Re: Sequencer project
Re: Sequencer project
- Subject: Re: Sequencer project
- From: Gregory Wieber <email@hidden>
- Date: Mon, 4 Oct 2010 10:03:16 -0700
I was re-reading this thread from a while back, and have some questions regarding how one can align note ons to a 'sample edge'.
One, what is the 'sample edge'? Two, without something like MusicPlayer on iOS, how can someone implement something similar?
My notes do seem to be jittering -- it's extremely subtle, but there seems to be some phasing to my tempo.
Here's a pseudo look at my code (inside a render callback):
for each frame in inNumberOfFrames
{
is the time elapsed since last tick greater than tickLength (all based on the inTimeStamp sample time)?
YES: sequencer->nextStep, set time elapsed to 0, set last tick to now
}
Bill, you were saying to align note ons to the sample edge. I was trying to figure out what that meant. Should I be somehow scheduling my sequencer to move to the next step at some point in the future?
On Tue, Aug 17, 2010 at 12:07 PM, William Stewart
<email@hidden> wrote:
Yes, but all that the time stamp tells you is the time of the first sample in the buffer. If you want to schedule something to be sample accurate, then you just have to calculate how many samples in the current buffer (say 512 in your example below) that you need to go, to get the sound to be played on that exact sample. You know the duration of the buffer (512 / sampleRate), so that is an easy calculation.
This is basically how the MusicPlayer works - it looks at the events in the sequence, looks at the time stamp coming in, the size of the render buffer, then offsets events (see MusicDeviceMIDIEvent, AudioUnitSetParameter) where an offset in samples is provided. That allows the audio unit to apply a given event to an exact sample edge in its rendering. Most events (for example volume changes) do not need to be "sample accurate" as the change in the parameter is de-zippered (the new value is approached over a particular length of time to avoid glitching). Some events (note ons are the classic example) must be placed on the sample edge, or you will have a perceptible sense of jitter in the timing of the notes. A metronome click should also be aligned to the sample.
Bill
On Aug 16, 2010, at 6:10 PM, Andrew Coad wrote:
> I've been using time stamps in an audio unit render callback to count samples. Problem with that is that the callback processes 512 frames of audio at once; so it's not really accurate either.

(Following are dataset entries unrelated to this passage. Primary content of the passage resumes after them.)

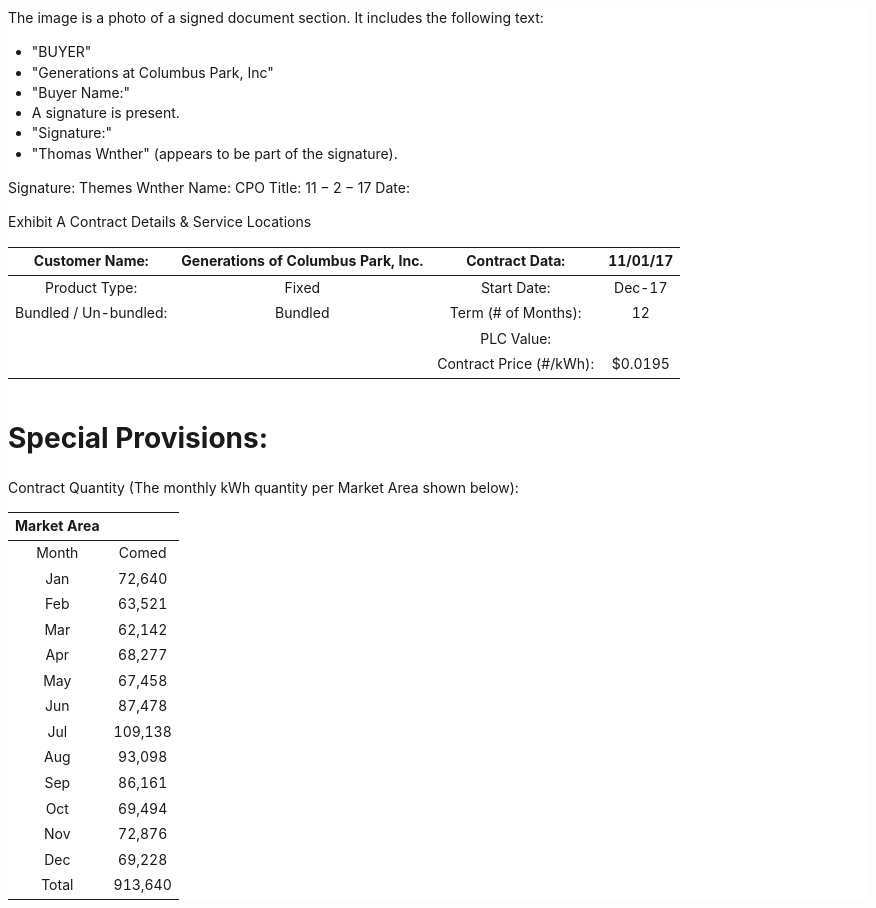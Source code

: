 The image is a photo of a signed document section. It includes the following text:

- "BUYER"
- "Generations at Columbus Park, Inc"
- "Buyer Name:"
- A signature is present.
- "Signature:"
- "Thomas Wnther" (appears to be part of the signature).

Signature:
Themes Wnther
Name:
CPO
Title:
$11-2-17$
Date:

Exhibit A
Contract Details \& Service Locations

| Customer Name: | Generations of Columbus Park, Inc. | Contract Data: | $11 / 01 / 17$ |
| :--: | :--: | :--: | :--: |
| Product Type: | Fixed | Start Date: | Dec-17 |
| Bundled / Un-bundled: | Bundled | Term (\# of Months): | 12 |
|  |  | PLC Value: |  |
|  |  | Contract Price (\#/kWh): | \$0.0195 |

# Special Provisions: 

Contract Quantity (The monthly kWh quantity per Market Area shown below):

| Market Area |  |
| :--: | :--: |
| Month | Comed |
| Jan | 72,640 |
| Feb | 63,521 |
| Mar | 62,142 |
| Apr | 68,277 |
| May | 67,458 |
| Jun | 87,478 |
| Jul | 109,138 |
| Aug | 93,098 |
| Sep | 86,161 |
| Oct | 69,494 |
| Nov | 72,876 |
| Dec | 69,228 |
| Total | 913,640 |
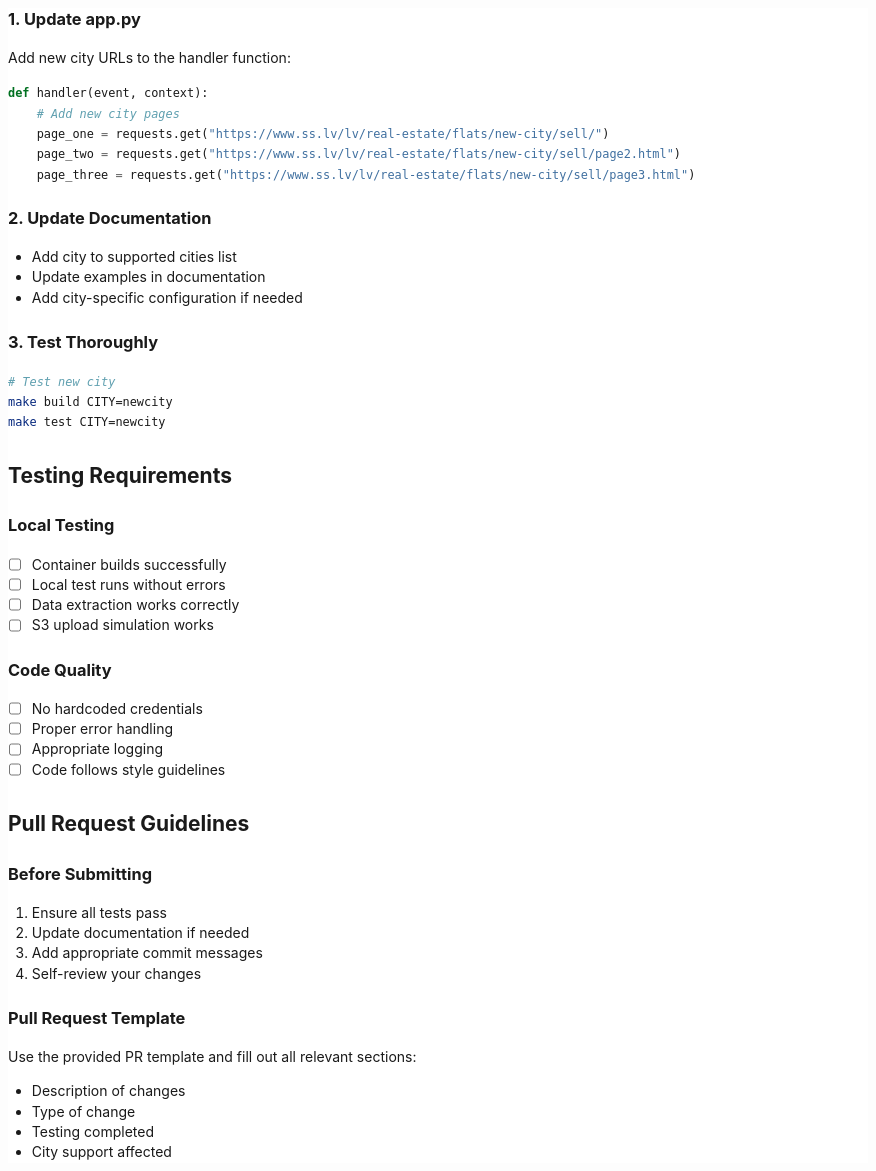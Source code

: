 ### 1. Update app.py
Add new city URLs to the handler function:
```python
def handler(event, context):
    # Add new city pages
    page_one = requests.get("https://www.ss.lv/lv/real-estate/flats/new-city/sell/")
    page_two = requests.get("https://www.ss.lv/lv/real-estate/flats/new-city/sell/page2.html")
    page_three = requests.get("https://www.ss.lv/lv/real-estate/flats/new-city/sell/page3.html")
```

### 2. Update Documentation
- Add city to supported cities list
- Update examples in documentation
- Add city-specific configuration if needed

### 3. Test Thoroughly
```bash
# Test new city
make build CITY=newcity
make test CITY=newcity
```

## Testing Requirements

### Local Testing
- [ ] Container builds successfully
- [ ] Local test runs without errors
- [ ] Data extraction works correctly
- [ ] S3 upload simulation works

### Code Quality
- [ ] No hardcoded credentials
- [ ] Proper error handling
- [ ] Appropriate logging
- [ ] Code follows style guidelines

## Pull Request Guidelines

### Before Submitting
1. Ensure all tests pass
2. Update documentation if needed
3. Add appropriate commit messages
4. Self-review your changes

### Pull Request Template
Use the provided PR template and fill out all relevant sections:
- Description of changes
- Type of change
- Testing completed
- City support affected
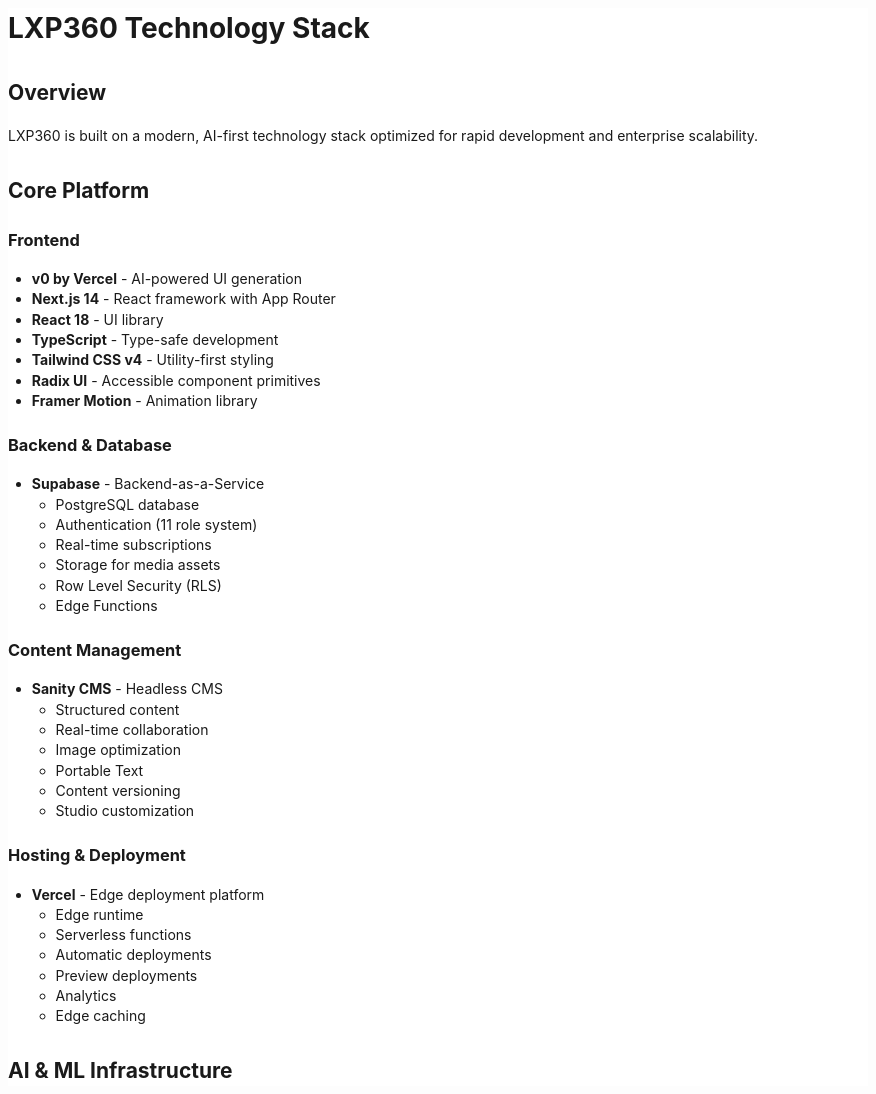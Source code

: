 # LXP360 Technology Stack

## Overview

LXP360 is built on a modern, AI-first technology stack optimized for rapid development and enterprise scalability.

## Core Platform

### Frontend
- **v0 by Vercel** - AI-powered UI generation
- **Next.js 14** - React framework with App Router
- **React 18** - UI library
- **TypeScript** - Type-safe development
- **Tailwind CSS v4** - Utility-first styling
- **Radix UI** - Accessible component primitives
- **Framer Motion** - Animation library

### Backend & Database
- **Supabase** - Backend-as-a-Service
  - PostgreSQL database
  - Authentication (11 role system)
  - Real-time subscriptions
  - Storage for media assets
  - Row Level Security (RLS)
  - Edge Functions

### Content Management
- **Sanity CMS** - Headless CMS
  - Structured content
  - Real-time collaboration
  - Image optimization
  - Portable Text
  - Content versioning
  - Studio customization

### Hosting & Deployment
- **Vercel** - Edge deployment platform
  - Edge runtime
  - Serverless functions
  - Automatic deployments
  - Preview deployments
  - Analytics
  - Edge caching

## AI & ML Infrastructure
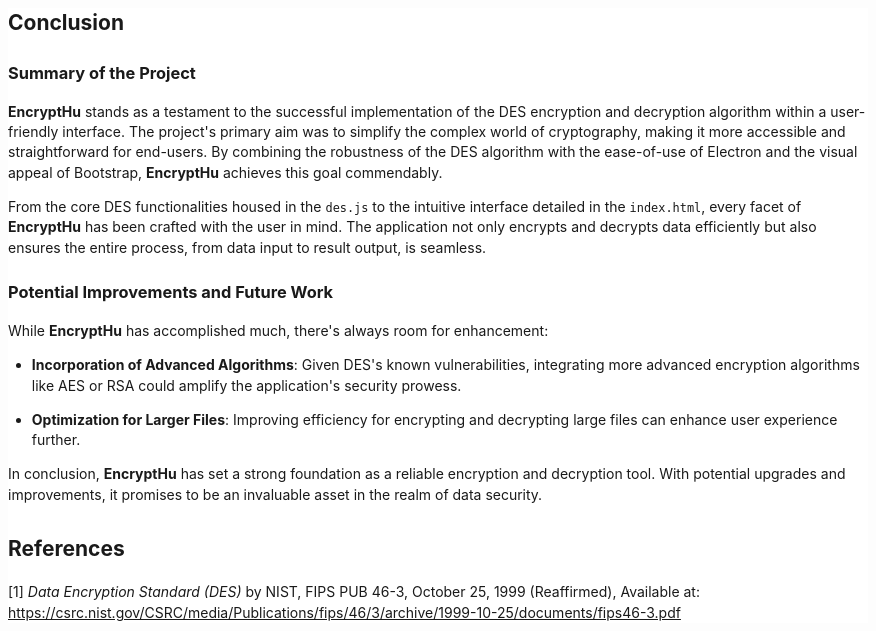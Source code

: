 ## Conclusion

### Summary of the Project

**EncryptHu** stands as a testament to the successful implementation of the DES encryption and decryption algorithm within a user-friendly interface. The project's primary aim was to simplify the complex world of cryptography, making it more accessible and straightforward for end-users. By combining the robustness of the DES algorithm with the ease-of-use of Electron and the visual appeal of Bootstrap, **EncryptHu** achieves this goal commendably.

From the core DES functionalities housed in the `des.js` to the intuitive interface detailed in the `index.html`, every facet of **EncryptHu** has been crafted with the user in mind. The application not only encrypts and decrypts data efficiently but also ensures the entire process, from data input to result output, is seamless.

### Potential Improvements and Future Work

While **EncryptHu** has accomplished much, there's always room for enhancement:

- **Incorporation of Advanced Algorithms**: Given DES's known vulnerabilities, integrating more advanced encryption algorithms like AES or RSA could amplify the application's security prowess.
  
- **Optimization for Larger Files**: Improving efficiency for encrypting and decrypting large files can enhance user experience further.

In conclusion, **EncryptHu** has set a strong foundation as a reliable encryption and decryption tool. With potential upgrades and improvements, it promises to be an invaluable asset in the realm of data security.

## References

[1] *Data Encryption Standard (DES)* by NIST, FIPS PUB 46-3, October 25, 1999 (Reaffirmed), Available at: https://csrc.nist.gov/CSRC/media/Publications/fips/46/3/archive/1999-10-25/documents/fips46-3.pdf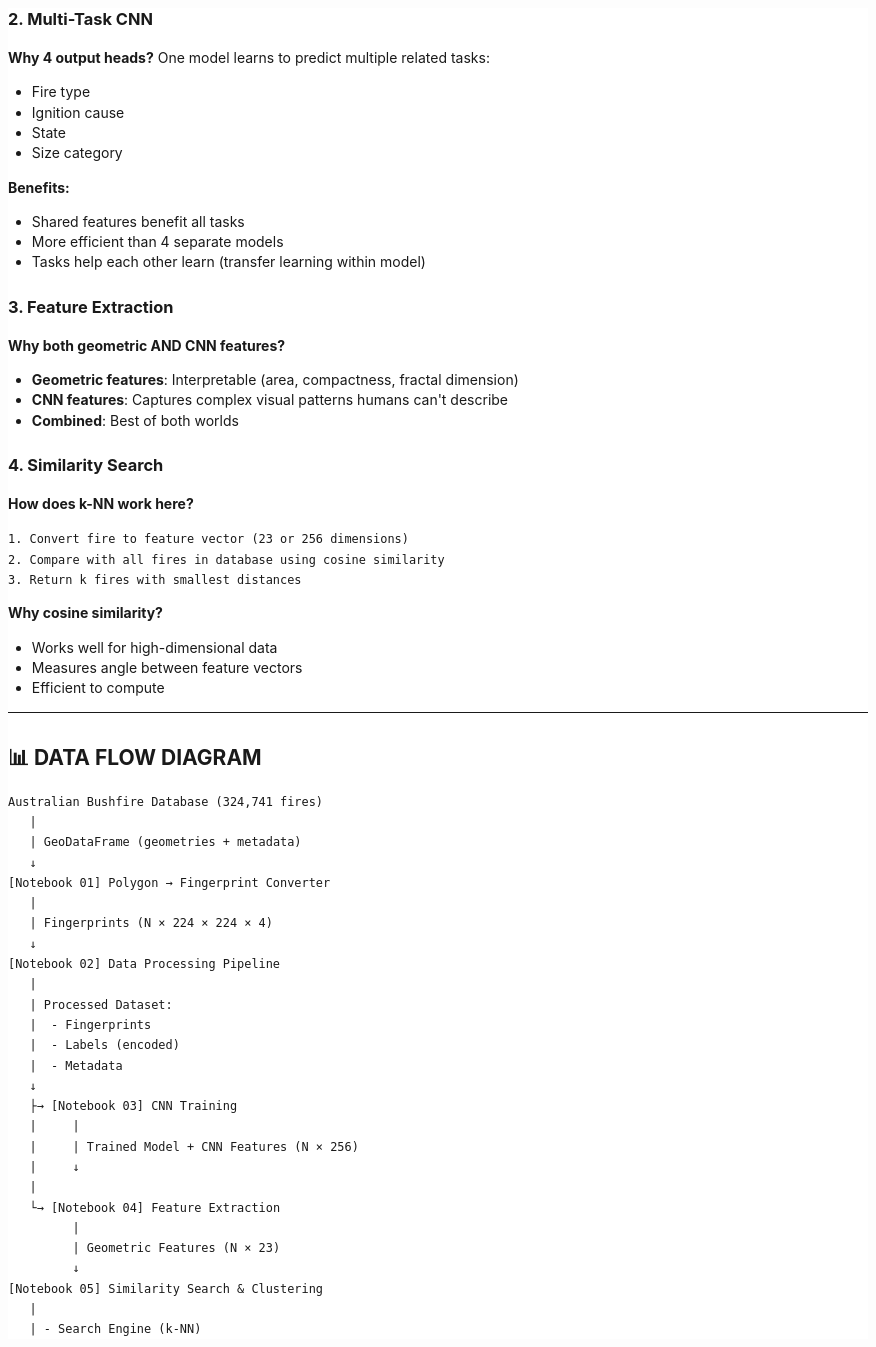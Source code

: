 ### 2. Multi-Task CNN
**Why 4 output heads?**
One model learns to predict multiple related tasks:
- Fire type
- Ignition cause
- State
- Size category

**Benefits:**
- Shared features benefit all tasks
- More efficient than 4 separate models
- Tasks help each other learn (transfer learning within model)

### 3. Feature Extraction
**Why both geometric AND CNN features?**
- **Geometric features**: Interpretable (area, compactness, fractal dimension)
- **CNN features**: Captures complex visual patterns humans can't describe
- **Combined**: Best of both worlds

### 4. Similarity Search
**How does k-NN work here?**
```
1. Convert fire to feature vector (23 or 256 dimensions)
2. Compare with all fires in database using cosine similarity
3. Return k fires with smallest distances
```

**Why cosine similarity?**
- Works well for high-dimensional data
- Measures angle between feature vectors
- Efficient to compute

---

## 📊 DATA FLOW DIAGRAM

```
Australian Bushfire Database (324,741 fires)
   |
   | GeoDataFrame (geometries + metadata)
   ↓
[Notebook 01] Polygon → Fingerprint Converter
   |
   | Fingerprints (N × 224 × 224 × 4)
   ↓
[Notebook 02] Data Processing Pipeline
   |
   | Processed Dataset:
   |  - Fingerprints
   |  - Labels (encoded)
   |  - Metadata
   ↓
   ├→ [Notebook 03] CNN Training
   |     |
   |     | Trained Model + CNN Features (N × 256)
   |     ↓
   |
   └→ [Notebook 04] Feature Extraction
         |
         | Geometric Features (N × 23)
         ↓
[Notebook 05] Similarity Search & Clustering
   |
   | - Search Engine (k-NN)
```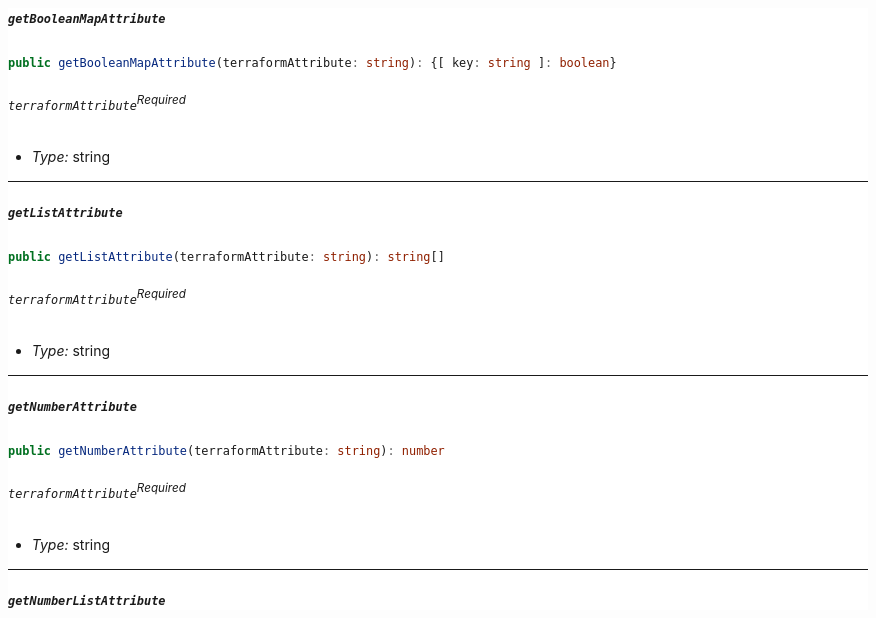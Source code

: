 ##### `getBooleanMapAttribute` <a name="getBooleanMapAttribute" id="rhizo-co-terraform-provider-opsgenie.notificationRule.NotificationRuleCriteriaConditionsOutputReference.getBooleanMapAttribute"></a>

```typescript
public getBooleanMapAttribute(terraformAttribute: string): {[ key: string ]: boolean}
```

###### `terraformAttribute`<sup>Required</sup> <a name="terraformAttribute" id="rhizo-co-terraform-provider-opsgenie.notificationRule.NotificationRuleCriteriaConditionsOutputReference.getBooleanMapAttribute.parameter.terraformAttribute"></a>

- *Type:* string

---

##### `getListAttribute` <a name="getListAttribute" id="rhizo-co-terraform-provider-opsgenie.notificationRule.NotificationRuleCriteriaConditionsOutputReference.getListAttribute"></a>

```typescript
public getListAttribute(terraformAttribute: string): string[]
```

###### `terraformAttribute`<sup>Required</sup> <a name="terraformAttribute" id="rhizo-co-terraform-provider-opsgenie.notificationRule.NotificationRuleCriteriaConditionsOutputReference.getListAttribute.parameter.terraformAttribute"></a>

- *Type:* string

---

##### `getNumberAttribute` <a name="getNumberAttribute" id="rhizo-co-terraform-provider-opsgenie.notificationRule.NotificationRuleCriteriaConditionsOutputReference.getNumberAttribute"></a>

```typescript
public getNumberAttribute(terraformAttribute: string): number
```

###### `terraformAttribute`<sup>Required</sup> <a name="terraformAttribute" id="rhizo-co-terraform-provider-opsgenie.notificationRule.NotificationRuleCriteriaConditionsOutputReference.getNumberAttribute.parameter.terraformAttribute"></a>

- *Type:* string

---

##### `getNumberListAttribute` <a name="getNumberListAttribute" id="rhizo-co-terraform-provider-opsgenie.notificationRule.NotificationRuleCriteriaConditionsOutputReference.getNumberListAttribute"></a>
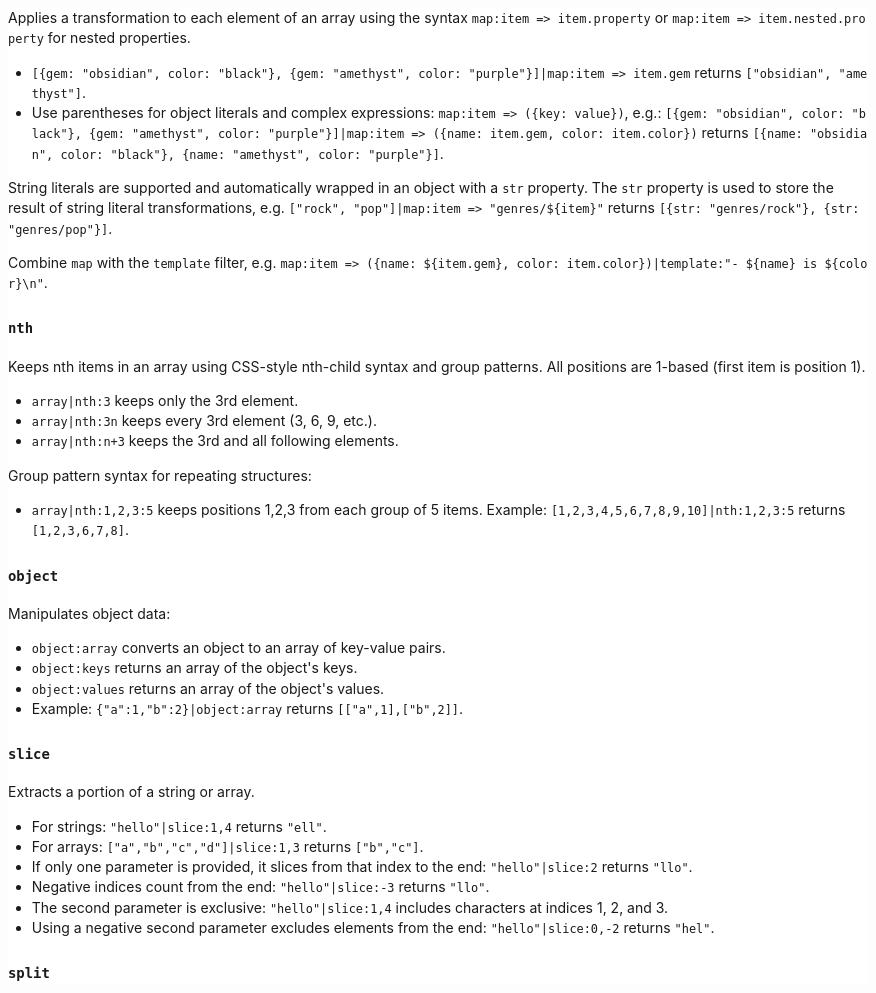 Applies a transformation to each element of an array using the syntax `map:item => item.property` or `map:item => item.nested.property` for nested properties.

- `[{gem: "obsidian", color: "black"}, {gem: "amethyst", color: "purple"}]|map:item => item.gem` returns `["obsidian", "amethyst"]`.
- Use parentheses for object literals and complex expressions: `map:item => ({key: value})`, e.g.: `[{gem: "obsidian", color: "black"}, {gem: "amethyst", color: "purple"}]|map:item => ({name: item.gem, color: item.color})`  returns `[{name: "obsidian", color: "black"}, {name: "amethyst", color: "purple"}]`.

String literals are supported and automatically wrapped in an object with a `str` property. The `str` property is used to store the result of string literal transformations, e.g. `["rock", "pop"]|map:item => "genres/${item}"` returns `[{str: "genres/rock"}, {str: "genres/pop"}]`.

Combine `map` with the `template` filter, e.g. `map:item => ({name: ${item.gem}, color: item.color})|template:"- ${name} is ${color}\n"`.

### `nth`

Keeps nth items in an array using CSS-style nth-child syntax and group patterns. All positions are 1-based (first item is position 1).

- `array|nth:3` keeps only the 3rd element.
- `array|nth:3n` keeps every 3rd element (3, 6, 9, etc.).
- `array|nth:n+3` keeps the 3rd and all following elements.

Group pattern syntax for repeating structures:

- `array|nth:1,2,3:5` keeps positions 1,2,3 from each group of 5 items. Example: `[1,2,3,4,5,6,7,8,9,10]|nth:1,2,3:5` returns `[1,2,3,6,7,8]`.

### `object`

Manipulates object data:

- `object:array` converts an object to an array of key-value pairs.
- `object:keys` returns an array of the object's keys.
- `object:values` returns an array of the object's values.
- Example: `{"a":1,"b":2}|object:array` returns `[["a",1],["b",2]]`.

### `slice`

Extracts a portion of a string or array.

- For strings: `"hello"|slice:1,4` returns `"ell"`.
- For arrays: `["a","b","c","d"]|slice:1,3` returns `["b","c"]`.
- If only one parameter is provided, it slices from that index to the end: `"hello"|slice:2` returns `"llo"`.
- Negative indices count from the end: `"hello"|slice:-3` returns `"llo"`.
- The second parameter is exclusive: `"hello"|slice:1,4` includes characters at indices 1, 2, and 3.
- Using a negative second parameter excludes elements from the end: `"hello"|slice:0,-2` returns `"hel"`.

### `split`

Disagree. The number of frames being processed per callback has no impact on accuracy for an application like a metronome or sequencer where you know ahead of time what needs to be played and at what time. The accuracy of a single metronome click (i.e. the difference between desired time of the sound and actual time) will never be more than one half of one sample time (depends on the BPM rate) which is 1/2*44100s = 11.3us. At 140 BPM, this yields a worst case error of 0.16%. You can never get more accurate than this. Even if you calculated timing at the nanosecond level you can only start the sound on sample time intervals so you will still be in error by the same amount. Fortunately, an error of 0.16% has no meaning in music applications.
The number of samples being processed per callback does have an impact in applications where you don't know ahead of time what needs to be played - e.g. all cases of user initiated real-time sound. For these cases, the worst-case delay in getting the user initiated sound to actually play is (buffer size in samples per second)/44100s = 11.6ms for a 512 sample buffer. I don't know how much delay is perceivable by a human being (it will surely vary person-to-person) but 11.6ms is not perceivable. In cases where even this delay is undesirable you can reduce the number of samples per callback (512 is the default) but this increases the frequency at which the callback occurs so there is a trade-off here.